Of the lines below, count those containing the word "textbf". Reply with the number alone.
——————————
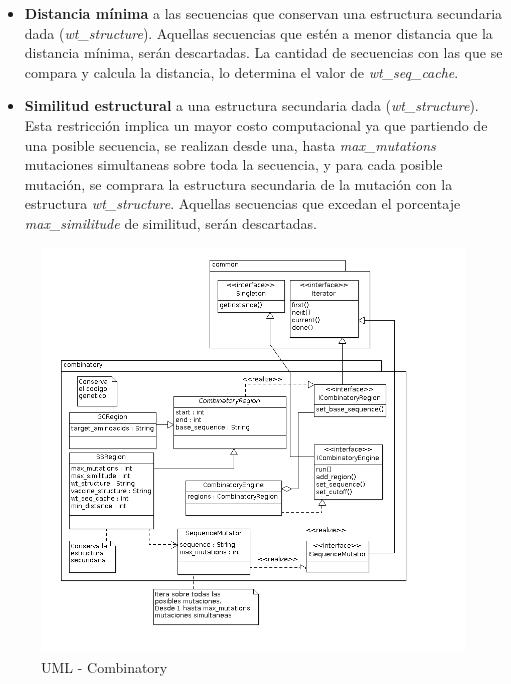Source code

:   \begin{itemize}
   \item \textbf{Distancia m\'inima} a las secuencias que conservan una
estructura secundaria dada (\textit{wt\_structure}). Aquellas secuencias que
est\'en a menor distancia que la distancia m\'inima, ser\'an descartadas. La
cantidad de secuencias con las que se compara y calcula la distancia, lo
determina el valor de \textit{wt\_seq\_cache}.
  
  \item \textbf{Similitud estructural} a una estructura secundaria dada
(\textit{wt\_structure}). Esta restricci\'on implica un mayor costo
computacional ya que partiendo de una posible secuencia, se realizan desde una,
hasta \textit{max\_mutations} mutaciones simultaneas sobre toda la secuencia, y
para cada posible mutaci\'on, se comprara la estructura secundaria de la
mutaci\'on con la estructura \textit{wt\_structure}. Aquellas secuencias que
excedan el porcentaje \textit{max\_similitude} de similitud, ser\'an
descartadas.
  \end{itemize}

   
    \begin{figure}
      \centering
      \includegraphics[scale=0.5]{lld-combinatory.png}  
      \caption{UML - Combinatory}
      \label{uml:lld-combinatory}
    \end{figure}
——————————
→ Response to this exercise
2